**Directions**
Retrieve each line that contains the word "maxEvents" from the entries below.
----- Records shown -----
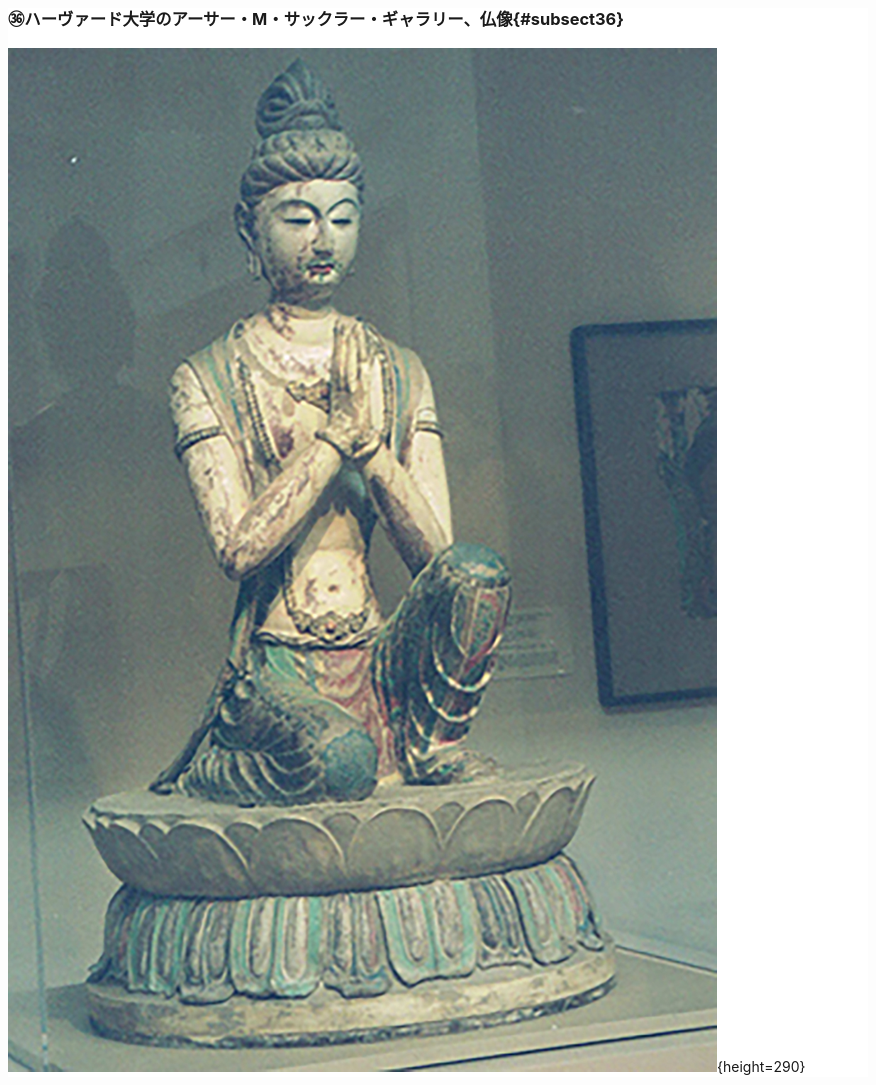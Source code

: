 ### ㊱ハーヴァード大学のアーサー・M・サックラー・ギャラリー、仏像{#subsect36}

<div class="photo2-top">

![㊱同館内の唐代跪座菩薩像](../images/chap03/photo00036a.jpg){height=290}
-----
----- Records shown -----
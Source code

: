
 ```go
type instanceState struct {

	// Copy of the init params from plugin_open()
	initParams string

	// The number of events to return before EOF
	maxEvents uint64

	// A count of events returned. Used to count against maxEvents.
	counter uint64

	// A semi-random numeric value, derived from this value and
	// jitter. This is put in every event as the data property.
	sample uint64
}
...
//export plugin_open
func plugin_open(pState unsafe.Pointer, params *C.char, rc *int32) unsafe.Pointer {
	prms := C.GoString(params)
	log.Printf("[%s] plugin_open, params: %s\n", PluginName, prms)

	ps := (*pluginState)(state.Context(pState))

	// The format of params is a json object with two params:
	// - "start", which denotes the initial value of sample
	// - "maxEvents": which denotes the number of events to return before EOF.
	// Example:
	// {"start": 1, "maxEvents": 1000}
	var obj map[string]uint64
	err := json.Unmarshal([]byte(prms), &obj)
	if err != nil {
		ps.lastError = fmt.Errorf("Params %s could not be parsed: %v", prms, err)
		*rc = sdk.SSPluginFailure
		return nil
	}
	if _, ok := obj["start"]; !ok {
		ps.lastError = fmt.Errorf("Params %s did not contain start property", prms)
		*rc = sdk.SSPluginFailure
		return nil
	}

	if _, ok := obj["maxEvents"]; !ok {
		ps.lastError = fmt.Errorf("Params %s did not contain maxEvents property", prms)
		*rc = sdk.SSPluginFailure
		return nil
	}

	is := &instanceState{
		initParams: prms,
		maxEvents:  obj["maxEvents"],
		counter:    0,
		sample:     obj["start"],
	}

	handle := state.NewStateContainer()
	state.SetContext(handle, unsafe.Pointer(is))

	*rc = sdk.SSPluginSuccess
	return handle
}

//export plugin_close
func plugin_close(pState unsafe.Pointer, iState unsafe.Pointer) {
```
-----
**Answer to the problem**
	maxEvents uint64
	// A count of events returned. Used to count against maxEvents.
	// - "maxEvents": which denotes the number of events to return before EOF.
	// {"start": 1, "maxEvents": 1000}
	if _, ok := obj["maxEvents"]; !ok {
		ps.lastError = fmt.Errorf("Params %s did not contain maxEvents property", prms)
		maxEvents:  obj["maxEvents"],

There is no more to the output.